Top of Records to use

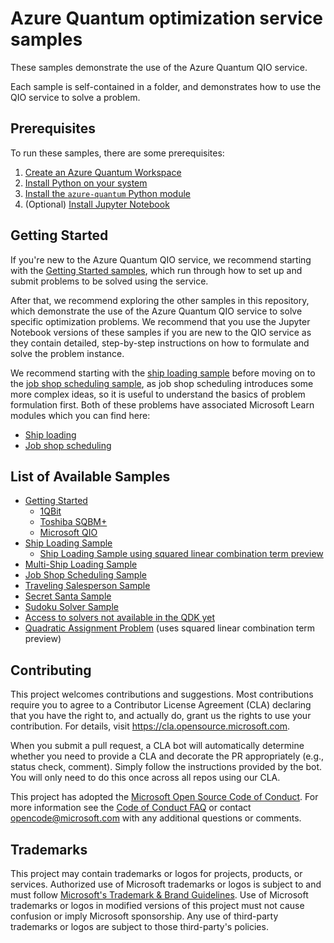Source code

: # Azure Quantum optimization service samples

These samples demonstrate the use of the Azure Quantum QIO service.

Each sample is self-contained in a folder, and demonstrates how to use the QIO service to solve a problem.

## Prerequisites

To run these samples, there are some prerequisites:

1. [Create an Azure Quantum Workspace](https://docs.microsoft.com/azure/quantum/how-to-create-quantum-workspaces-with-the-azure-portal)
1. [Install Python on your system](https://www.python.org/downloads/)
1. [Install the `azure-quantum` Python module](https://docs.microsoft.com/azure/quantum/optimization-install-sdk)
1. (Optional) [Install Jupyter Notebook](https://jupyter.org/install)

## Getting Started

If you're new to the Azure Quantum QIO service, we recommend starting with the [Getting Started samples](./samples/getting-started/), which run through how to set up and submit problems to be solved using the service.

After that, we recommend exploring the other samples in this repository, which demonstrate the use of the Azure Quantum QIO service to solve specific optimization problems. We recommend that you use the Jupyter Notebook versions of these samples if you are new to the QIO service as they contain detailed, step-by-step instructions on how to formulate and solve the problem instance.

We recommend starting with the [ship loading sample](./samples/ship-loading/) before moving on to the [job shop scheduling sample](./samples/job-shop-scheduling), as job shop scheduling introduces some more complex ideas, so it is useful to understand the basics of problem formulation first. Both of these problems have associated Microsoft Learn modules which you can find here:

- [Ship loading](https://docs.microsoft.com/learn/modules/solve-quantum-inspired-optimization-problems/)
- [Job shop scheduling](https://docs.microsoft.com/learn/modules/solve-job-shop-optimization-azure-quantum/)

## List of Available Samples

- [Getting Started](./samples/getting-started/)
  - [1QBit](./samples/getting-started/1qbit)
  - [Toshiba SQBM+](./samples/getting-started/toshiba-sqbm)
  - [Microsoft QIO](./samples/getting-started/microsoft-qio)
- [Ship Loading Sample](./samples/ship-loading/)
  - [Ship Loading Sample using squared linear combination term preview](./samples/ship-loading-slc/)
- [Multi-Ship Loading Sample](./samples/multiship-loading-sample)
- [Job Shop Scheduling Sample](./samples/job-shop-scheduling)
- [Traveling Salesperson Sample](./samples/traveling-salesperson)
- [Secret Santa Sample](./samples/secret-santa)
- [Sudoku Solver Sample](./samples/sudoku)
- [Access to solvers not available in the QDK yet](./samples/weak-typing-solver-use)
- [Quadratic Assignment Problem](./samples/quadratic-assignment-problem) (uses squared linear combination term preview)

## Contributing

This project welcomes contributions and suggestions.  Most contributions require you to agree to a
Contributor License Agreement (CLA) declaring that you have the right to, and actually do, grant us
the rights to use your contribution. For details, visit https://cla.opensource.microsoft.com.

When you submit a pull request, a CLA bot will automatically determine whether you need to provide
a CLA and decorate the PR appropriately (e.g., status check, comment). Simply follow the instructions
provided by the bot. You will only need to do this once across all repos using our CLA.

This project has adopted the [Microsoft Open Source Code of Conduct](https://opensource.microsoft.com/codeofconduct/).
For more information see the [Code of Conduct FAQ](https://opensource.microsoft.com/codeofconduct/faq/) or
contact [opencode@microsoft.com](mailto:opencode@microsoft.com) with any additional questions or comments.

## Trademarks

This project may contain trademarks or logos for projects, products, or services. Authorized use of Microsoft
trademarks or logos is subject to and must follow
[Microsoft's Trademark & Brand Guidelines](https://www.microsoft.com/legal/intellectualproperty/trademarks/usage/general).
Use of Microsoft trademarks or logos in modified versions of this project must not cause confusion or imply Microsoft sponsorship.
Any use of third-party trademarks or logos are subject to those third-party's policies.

Bottom of Records to use

Each line in the entries above, starting at the line with "For more information" and ending at the line with "trademarks or logos is", is to be printed exactly, and only those lines.

## Your solution
For more information see the [Code of Conduct FAQ](https://opensource.microsoft.com/codeofconduct/faq/) or
contact [opencode@microsoft.com](mailto:opencode@microsoft.com) with any additional questions or comments.

## Trademarks

This project may contain trademarks or logos for projects, products, or services. Authorized use of Microsoft
trademarks or logos is subject to and must follow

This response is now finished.